***** Materials provided *****

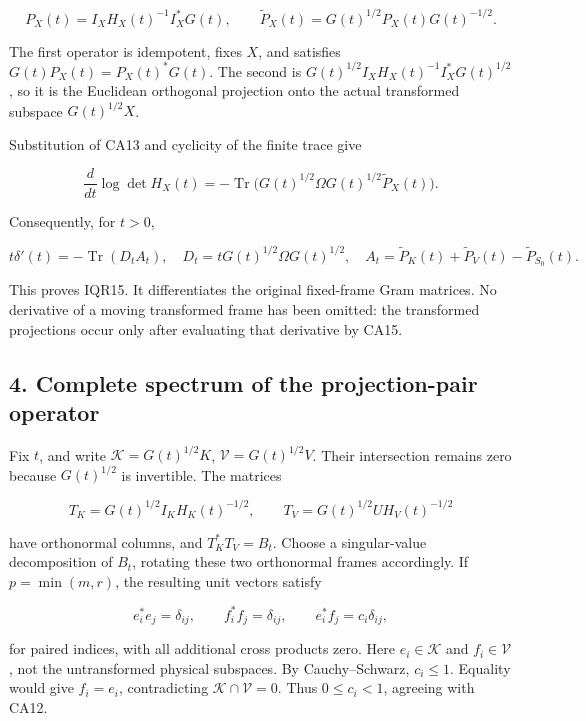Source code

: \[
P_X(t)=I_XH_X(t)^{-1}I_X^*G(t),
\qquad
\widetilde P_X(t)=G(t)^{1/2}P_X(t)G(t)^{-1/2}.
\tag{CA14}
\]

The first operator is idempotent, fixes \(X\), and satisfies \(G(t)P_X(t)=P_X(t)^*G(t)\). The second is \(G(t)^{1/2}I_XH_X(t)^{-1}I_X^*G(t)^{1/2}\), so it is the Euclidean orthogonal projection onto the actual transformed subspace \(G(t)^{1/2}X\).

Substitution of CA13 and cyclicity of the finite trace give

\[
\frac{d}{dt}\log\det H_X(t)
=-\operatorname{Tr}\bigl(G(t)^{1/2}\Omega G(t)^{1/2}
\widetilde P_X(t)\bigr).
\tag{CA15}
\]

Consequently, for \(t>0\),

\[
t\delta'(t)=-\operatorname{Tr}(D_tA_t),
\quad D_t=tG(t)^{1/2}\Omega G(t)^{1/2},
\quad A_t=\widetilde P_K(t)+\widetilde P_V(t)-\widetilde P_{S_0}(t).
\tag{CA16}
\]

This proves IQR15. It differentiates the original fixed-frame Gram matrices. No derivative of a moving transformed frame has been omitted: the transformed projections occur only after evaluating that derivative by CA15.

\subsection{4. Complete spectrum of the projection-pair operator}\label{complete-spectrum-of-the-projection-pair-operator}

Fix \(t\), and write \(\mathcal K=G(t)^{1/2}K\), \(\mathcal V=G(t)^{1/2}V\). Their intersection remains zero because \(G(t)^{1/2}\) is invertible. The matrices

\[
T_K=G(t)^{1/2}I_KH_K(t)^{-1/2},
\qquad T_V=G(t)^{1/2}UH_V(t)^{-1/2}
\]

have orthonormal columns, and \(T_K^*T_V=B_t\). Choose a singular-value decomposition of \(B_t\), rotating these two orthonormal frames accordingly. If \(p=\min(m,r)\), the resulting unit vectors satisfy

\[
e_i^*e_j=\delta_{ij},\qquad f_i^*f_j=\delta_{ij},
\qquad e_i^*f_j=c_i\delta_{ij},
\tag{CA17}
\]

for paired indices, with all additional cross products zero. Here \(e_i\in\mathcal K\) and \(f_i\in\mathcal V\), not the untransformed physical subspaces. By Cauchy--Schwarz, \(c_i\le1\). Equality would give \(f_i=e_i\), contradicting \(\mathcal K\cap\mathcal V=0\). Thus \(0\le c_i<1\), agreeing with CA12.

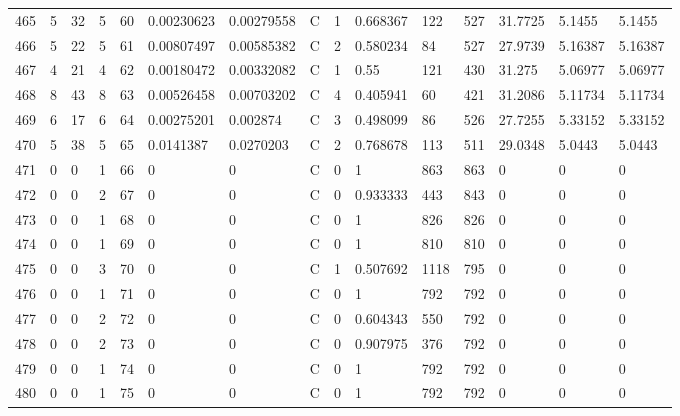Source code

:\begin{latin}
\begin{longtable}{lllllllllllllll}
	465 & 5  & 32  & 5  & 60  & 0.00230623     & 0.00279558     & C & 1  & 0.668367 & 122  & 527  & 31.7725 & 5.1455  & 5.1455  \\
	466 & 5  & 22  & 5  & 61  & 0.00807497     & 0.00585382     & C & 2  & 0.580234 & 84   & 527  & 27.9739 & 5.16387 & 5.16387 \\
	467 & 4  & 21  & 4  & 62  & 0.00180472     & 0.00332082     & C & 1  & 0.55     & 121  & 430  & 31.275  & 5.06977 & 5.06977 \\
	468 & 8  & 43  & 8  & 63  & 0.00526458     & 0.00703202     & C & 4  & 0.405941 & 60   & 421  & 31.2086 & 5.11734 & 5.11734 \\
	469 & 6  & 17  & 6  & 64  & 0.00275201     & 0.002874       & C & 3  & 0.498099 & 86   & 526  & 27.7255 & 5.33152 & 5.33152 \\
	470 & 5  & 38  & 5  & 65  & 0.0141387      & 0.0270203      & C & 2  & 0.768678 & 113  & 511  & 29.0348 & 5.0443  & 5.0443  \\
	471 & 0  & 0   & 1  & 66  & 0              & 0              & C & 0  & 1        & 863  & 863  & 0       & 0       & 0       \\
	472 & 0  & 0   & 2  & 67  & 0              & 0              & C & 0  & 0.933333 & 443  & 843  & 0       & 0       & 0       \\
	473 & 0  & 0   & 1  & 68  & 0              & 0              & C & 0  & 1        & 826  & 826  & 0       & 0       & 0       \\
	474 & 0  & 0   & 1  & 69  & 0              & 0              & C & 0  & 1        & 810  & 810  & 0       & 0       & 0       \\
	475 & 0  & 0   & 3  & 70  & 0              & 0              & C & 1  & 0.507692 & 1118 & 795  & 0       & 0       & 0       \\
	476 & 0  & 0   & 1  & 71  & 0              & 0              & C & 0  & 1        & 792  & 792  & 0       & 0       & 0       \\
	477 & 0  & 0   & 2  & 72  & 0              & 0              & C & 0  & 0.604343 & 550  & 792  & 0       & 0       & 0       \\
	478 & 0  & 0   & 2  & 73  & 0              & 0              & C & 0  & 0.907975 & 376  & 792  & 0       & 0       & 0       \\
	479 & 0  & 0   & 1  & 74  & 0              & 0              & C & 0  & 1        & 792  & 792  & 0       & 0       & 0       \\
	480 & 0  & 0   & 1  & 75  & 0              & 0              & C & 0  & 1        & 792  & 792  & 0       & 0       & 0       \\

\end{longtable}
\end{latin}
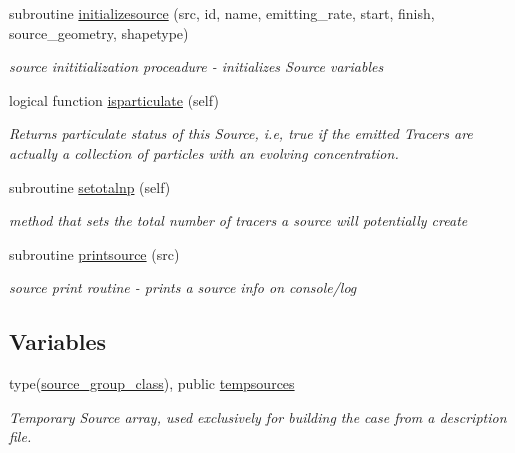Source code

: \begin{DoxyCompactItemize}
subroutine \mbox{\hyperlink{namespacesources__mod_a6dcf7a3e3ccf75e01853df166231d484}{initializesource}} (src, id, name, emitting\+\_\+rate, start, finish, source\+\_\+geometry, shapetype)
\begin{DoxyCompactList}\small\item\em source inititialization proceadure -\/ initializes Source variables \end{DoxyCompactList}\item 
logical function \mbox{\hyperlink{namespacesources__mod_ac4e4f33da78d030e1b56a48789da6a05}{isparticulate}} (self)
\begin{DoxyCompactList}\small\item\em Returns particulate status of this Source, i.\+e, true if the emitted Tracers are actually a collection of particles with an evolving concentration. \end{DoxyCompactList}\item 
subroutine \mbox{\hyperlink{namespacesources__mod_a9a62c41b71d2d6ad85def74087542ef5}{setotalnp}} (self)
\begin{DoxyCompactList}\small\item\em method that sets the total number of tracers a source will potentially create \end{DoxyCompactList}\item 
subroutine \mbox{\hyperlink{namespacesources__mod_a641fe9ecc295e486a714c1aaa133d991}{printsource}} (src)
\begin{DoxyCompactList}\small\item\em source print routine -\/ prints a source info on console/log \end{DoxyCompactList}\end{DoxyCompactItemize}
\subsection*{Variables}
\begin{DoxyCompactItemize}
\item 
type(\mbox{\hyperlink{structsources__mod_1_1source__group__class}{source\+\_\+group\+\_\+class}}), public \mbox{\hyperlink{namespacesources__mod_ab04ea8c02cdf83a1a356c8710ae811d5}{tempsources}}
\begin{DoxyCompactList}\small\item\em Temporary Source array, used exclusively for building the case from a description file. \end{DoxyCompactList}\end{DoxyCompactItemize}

*****

→ **Task to carry out**:
The answer must be the entries above, printed exactly, with no pictures.

→ **Response area**:
Source code

: \[
P_X(t)=I_XH_X(t)^{-1}I_X^*G(t),
\qquad
\widetilde P_X(t)=G(t)^{1/2}P_X(t)G(t)^{-1/2}.
\tag{CA14}
\]

The first operator is idempotent, fixes \(X\), and satisfies \(G(t)P_X(t)=P_X(t)^*G(t)\). The second is \(G(t)^{1/2}I_XH_X(t)^{-1}I_X^*G(t)^{1/2}\), so it is the Euclidean orthogonal projection onto the actual transformed subspace \(G(t)^{1/2}X\).

Substitution of CA13 and cyclicity of the finite trace give

\[
\frac{d}{dt}\log\det H_X(t)
=-\operatorname{Tr}\bigl(G(t)^{1/2}\Omega G(t)^{1/2}
\widetilde P_X(t)\bigr).
\tag{CA15}
\]

Consequently, for \(t>0\),

\[
t\delta'(t)=-\operatorname{Tr}(D_tA_t),
\quad D_t=tG(t)^{1/2}\Omega G(t)^{1/2},
\quad A_t=\widetilde P_K(t)+\widetilde P_V(t)-\widetilde P_{S_0}(t).
\tag{CA16}
\]

This proves IQR15. It differentiates the original fixed-frame Gram matrices. No derivative of a moving transformed frame has been omitted: the transformed projections occur only after evaluating that derivative by CA15.

\subsection{4. Complete spectrum of the projection-pair operator}\label{complete-spectrum-of-the-projection-pair-operator}

Fix \(t\), and write \(\mathcal K=G(t)^{1/2}K\), \(\mathcal V=G(t)^{1/2}V\). Their intersection remains zero because \(G(t)^{1/2}\) is invertible. The matrices

\[
T_K=G(t)^{1/2}I_KH_K(t)^{-1/2},
\qquad T_V=G(t)^{1/2}UH_V(t)^{-1/2}
\]

have orthonormal columns, and \(T_K^*T_V=B_t\). Choose a singular-value decomposition of \(B_t\), rotating these two orthonormal frames accordingly. If \(p=\min(m,r)\), the resulting unit vectors satisfy

\[
e_i^*e_j=\delta_{ij},\qquad f_i^*f_j=\delta_{ij},
\qquad e_i^*f_j=c_i\delta_{ij},
\tag{CA17}
\]

for paired indices, with all additional cross products zero. Here \(e_i\in\mathcal K\) and \(f_i\in\mathcal V\), not the untransformed physical subspaces. By Cauchy--Schwarz, \(c_i\le1\). Equality would give \(f_i=e_i\), contradicting \(\mathcal K\cap\mathcal V=0\). Thus \(0\le c_i<1\), agreeing with CA12.

Source code

:\begin{latin}
\begin{longtable}{lllllllllllllll}
	465 & 5  & 32  & 5  & 60  & 0.00230623     & 0.00279558     & C & 1  & 0.668367 & 122  & 527  & 31.7725 & 5.1455  & 5.1455  \\
	466 & 5  & 22  & 5  & 61  & 0.00807497     & 0.00585382     & C & 2  & 0.580234 & 84   & 527  & 27.9739 & 5.16387 & 5.16387 \\
	467 & 4  & 21  & 4  & 62  & 0.00180472     & 0.00332082     & C & 1  & 0.55     & 121  & 430  & 31.275  & 5.06977 & 5.06977 \\
	468 & 8  & 43  & 8  & 63  & 0.00526458     & 0.00703202     & C & 4  & 0.405941 & 60   & 421  & 31.2086 & 5.11734 & 5.11734 \\
	469 & 6  & 17  & 6  & 64  & 0.00275201     & 0.002874       & C & 3  & 0.498099 & 86   & 526  & 27.7255 & 5.33152 & 5.33152 \\
	470 & 5  & 38  & 5  & 65  & 0.0141387      & 0.0270203      & C & 2  & 0.768678 & 113  & 511  & 29.0348 & 5.0443  & 5.0443  \\
	471 & 0  & 0   & 1  & 66  & 0              & 0              & C & 0  & 1        & 863  & 863  & 0       & 0       & 0       \\
	472 & 0  & 0   & 2  & 67  & 0              & 0              & C & 0  & 0.933333 & 443  & 843  & 0       & 0       & 0       \\
	473 & 0  & 0   & 1  & 68  & 0              & 0              & C & 0  & 1        & 826  & 826  & 0       & 0       & 0       \\
	474 & 0  & 0   & 1  & 69  & 0              & 0              & C & 0  & 1        & 810  & 810  & 0       & 0       & 0       \\
	475 & 0  & 0   & 3  & 70  & 0              & 0              & C & 1  & 0.507692 & 1118 & 795  & 0       & 0       & 0       \\
	476 & 0  & 0   & 1  & 71  & 0              & 0              & C & 0  & 1        & 792  & 792  & 0       & 0       & 0       \\
	477 & 0  & 0   & 2  & 72  & 0              & 0              & C & 0  & 0.604343 & 550  & 792  & 0       & 0       & 0       \\
	478 & 0  & 0   & 2  & 73  & 0              & 0              & C & 0  & 0.907975 & 376  & 792  & 0       & 0       & 0       \\
	479 & 0  & 0   & 1  & 74  & 0              & 0              & C & 0  & 1        & 792  & 792  & 0       & 0       & 0       \\
	480 & 0  & 0   & 1  & 75  & 0              & 0              & C & 0  & 1        & 792  & 792  & 0       & 0       & 0       \\

\end{longtable}
\end{latin}
Source code

: \begin{DoxyCompactItemize}
subroutine \mbox{\hyperlink{namespacesources__mod_a6dcf7a3e3ccf75e01853df166231d484}{initializesource}} (src, id, name, emitting\+\_\+rate, start, finish, source\+\_\+geometry, shapetype)
\begin{DoxyCompactList}\small\item\em source inititialization proceadure -\/ initializes Source variables \end{DoxyCompactList}\item 
logical function \mbox{\hyperlink{namespacesources__mod_ac4e4f33da78d030e1b56a48789da6a05}{isparticulate}} (self)
\begin{DoxyCompactList}\small\item\em Returns particulate status of this Source, i.\+e, true if the emitted Tracers are actually a collection of particles with an evolving concentration. \end{DoxyCompactList}\item 
subroutine \mbox{\hyperlink{namespacesources__mod_a9a62c41b71d2d6ad85def74087542ef5}{setotalnp}} (self)
\begin{DoxyCompactList}\small\item\em method that sets the total number of tracers a source will potentially create \end{DoxyCompactList}\item 
subroutine \mbox{\hyperlink{namespacesources__mod_a641fe9ecc295e486a714c1aaa133d991}{printsource}} (src)
\begin{DoxyCompactList}\small\item\em source print routine -\/ prints a source info on console/log \end{DoxyCompactList}\end{DoxyCompactItemize}
\subsection*{Variables}
\begin{DoxyCompactItemize}
\item 
type(\mbox{\hyperlink{structsources__mod_1_1source__group__class}{source\+\_\+group\+\_\+class}}), public \mbox{\hyperlink{namespacesources__mod_ab04ea8c02cdf83a1a356c8710ae811d5}{tempsources}}
\begin{DoxyCompactList}\small\item\em Temporary Source array, used exclusively for building the case from a description file. \end{DoxyCompactList}\end{DoxyCompactItemize}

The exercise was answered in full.